On our last night in Belize, I walk out to the logging road with Sharon Rose. There is no moon—it is either new or behind the clouds building to a distant storm or not yet risen—and it is dark with only starlight. I carry a flashlight in my left hand to light our way, my right newly rebandaged. We walk down the dusty limestone road until the lights in camp are no longer visible through the jungle, the voices of our friends drowned beneath the sounds of tree frogs and cicadas. We stop at a place where the canopy opens beyond the narrow road and look up at the stars, tracing constellations, the Milky Way thick and bright. I turn the flashlight off. After a few minutes, my eyes adjust to the starlight: I can discern the boundaries of the road, the serriform line of the canopy against the sky. I look at Sharon Rose beside me, the profile of her jawline and throat, her hair, her shoulder; the starlight is pale against her cheekbone, a dim sparkle in her eye, a dusting on her lips.
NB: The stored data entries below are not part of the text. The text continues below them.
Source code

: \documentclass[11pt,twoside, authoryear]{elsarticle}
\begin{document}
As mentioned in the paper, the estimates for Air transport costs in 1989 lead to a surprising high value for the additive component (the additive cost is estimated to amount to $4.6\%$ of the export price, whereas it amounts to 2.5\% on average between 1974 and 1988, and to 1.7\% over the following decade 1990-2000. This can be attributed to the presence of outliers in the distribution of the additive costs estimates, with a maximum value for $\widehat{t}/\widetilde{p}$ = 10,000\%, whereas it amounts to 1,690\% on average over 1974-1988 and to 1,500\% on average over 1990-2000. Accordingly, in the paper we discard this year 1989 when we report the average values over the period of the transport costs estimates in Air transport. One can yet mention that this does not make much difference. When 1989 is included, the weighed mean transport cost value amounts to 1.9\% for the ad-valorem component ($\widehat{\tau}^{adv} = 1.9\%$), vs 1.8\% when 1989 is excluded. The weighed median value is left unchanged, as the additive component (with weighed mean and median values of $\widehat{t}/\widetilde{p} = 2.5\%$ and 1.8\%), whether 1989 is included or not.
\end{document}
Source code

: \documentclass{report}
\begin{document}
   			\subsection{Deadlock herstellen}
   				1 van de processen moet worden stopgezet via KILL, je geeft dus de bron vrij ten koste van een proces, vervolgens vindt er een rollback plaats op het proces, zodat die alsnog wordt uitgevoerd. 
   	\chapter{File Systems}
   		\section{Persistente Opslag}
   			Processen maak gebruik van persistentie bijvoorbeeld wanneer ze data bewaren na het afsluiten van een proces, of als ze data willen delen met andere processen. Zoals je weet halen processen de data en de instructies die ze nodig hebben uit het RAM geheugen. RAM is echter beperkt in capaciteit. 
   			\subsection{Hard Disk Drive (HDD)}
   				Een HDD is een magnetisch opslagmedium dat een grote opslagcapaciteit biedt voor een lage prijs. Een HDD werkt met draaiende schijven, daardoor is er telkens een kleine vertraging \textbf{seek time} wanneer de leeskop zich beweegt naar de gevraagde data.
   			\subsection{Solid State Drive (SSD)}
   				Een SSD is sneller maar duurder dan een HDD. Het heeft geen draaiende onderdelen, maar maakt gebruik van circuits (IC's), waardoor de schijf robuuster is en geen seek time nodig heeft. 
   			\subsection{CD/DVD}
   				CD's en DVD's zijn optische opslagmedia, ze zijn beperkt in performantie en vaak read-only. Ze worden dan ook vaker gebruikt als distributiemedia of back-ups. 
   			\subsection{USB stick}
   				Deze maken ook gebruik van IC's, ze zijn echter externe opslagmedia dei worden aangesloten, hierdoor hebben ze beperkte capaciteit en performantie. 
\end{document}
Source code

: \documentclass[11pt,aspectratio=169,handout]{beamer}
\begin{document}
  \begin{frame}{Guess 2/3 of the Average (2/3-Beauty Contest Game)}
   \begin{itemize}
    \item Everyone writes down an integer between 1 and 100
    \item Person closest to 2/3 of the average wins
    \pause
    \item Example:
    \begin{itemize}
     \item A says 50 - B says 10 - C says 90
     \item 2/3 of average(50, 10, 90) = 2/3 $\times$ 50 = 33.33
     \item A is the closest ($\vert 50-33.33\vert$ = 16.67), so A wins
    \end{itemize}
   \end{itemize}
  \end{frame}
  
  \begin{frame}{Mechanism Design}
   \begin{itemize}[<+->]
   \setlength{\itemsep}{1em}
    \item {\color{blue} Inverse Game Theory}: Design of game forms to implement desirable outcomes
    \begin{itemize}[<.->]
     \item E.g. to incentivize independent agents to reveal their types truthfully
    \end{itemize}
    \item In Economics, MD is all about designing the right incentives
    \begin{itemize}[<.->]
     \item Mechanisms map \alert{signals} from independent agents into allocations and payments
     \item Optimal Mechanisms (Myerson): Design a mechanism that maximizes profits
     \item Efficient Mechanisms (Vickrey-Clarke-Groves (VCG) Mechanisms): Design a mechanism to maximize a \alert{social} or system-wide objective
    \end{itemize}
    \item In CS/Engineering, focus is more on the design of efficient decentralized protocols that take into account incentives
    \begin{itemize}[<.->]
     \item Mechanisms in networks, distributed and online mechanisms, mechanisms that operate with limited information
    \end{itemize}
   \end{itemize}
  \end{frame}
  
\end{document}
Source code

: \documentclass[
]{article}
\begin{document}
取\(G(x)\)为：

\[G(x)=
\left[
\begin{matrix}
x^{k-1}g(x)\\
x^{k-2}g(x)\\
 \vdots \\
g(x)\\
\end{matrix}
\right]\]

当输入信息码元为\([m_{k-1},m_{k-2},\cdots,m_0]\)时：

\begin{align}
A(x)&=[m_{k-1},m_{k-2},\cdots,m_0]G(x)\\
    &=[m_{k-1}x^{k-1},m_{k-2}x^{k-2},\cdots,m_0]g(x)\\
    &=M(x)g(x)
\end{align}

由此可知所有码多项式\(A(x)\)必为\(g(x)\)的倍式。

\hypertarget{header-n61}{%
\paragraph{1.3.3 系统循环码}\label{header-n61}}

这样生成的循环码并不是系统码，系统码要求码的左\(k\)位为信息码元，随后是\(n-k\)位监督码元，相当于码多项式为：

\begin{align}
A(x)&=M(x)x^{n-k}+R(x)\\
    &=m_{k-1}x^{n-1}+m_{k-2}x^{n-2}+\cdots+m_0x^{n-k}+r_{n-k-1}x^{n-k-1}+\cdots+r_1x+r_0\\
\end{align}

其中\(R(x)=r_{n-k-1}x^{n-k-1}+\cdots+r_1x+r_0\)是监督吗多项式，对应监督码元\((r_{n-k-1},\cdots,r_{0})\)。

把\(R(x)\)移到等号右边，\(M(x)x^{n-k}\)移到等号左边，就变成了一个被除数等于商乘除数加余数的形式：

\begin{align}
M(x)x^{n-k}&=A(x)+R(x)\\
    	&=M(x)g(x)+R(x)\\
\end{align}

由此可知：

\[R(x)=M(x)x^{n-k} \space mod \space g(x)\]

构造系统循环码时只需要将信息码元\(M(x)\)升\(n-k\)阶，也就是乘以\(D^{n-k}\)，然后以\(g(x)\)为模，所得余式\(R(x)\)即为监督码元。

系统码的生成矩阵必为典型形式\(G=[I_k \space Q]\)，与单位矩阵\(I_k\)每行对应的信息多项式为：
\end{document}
She slides her fingers across the bandages on my hand with a touch lighter than the dimness of the stars, then onto the skin of my palm until her hand is within mine. How is it? she asks. It feels better, I say, as long as I don’t move it. I sense that she smiles. If you hadn’t …, she begins; No, I say. She rests her head against my shoulder. Along the horizon of treetops, we watch the storm, the thunderheads a stain of darkness against the stars. Lightning flashes blue, lighting the clouds from within like the explosions of artillery; we are too far away to hear the thunder.

I’m not ready to leave, Sharon Rose says. I know, I say, I’m not either.

 

There are things you learn in the jungle that never leave you—a sense of place in the forest, bonds of fellowship with those you live and work with, the courage to face situations you might have feared—but most things fade. In time, I will be clean and dry again. I will take my last quinine pill. I will no longer slap at myself when something brushes my skin, thinking it is a mosquito or doctor fly landing to bite. I will no longer wake up with the sun. My friends and I will go our separate ways, promising to keep in touch, and down the road—paved and lined and heavy with traffic—I will realize it has been months since I’ve spoken with them. There remains the hope that some of us will return on a future season, but now, the project is over.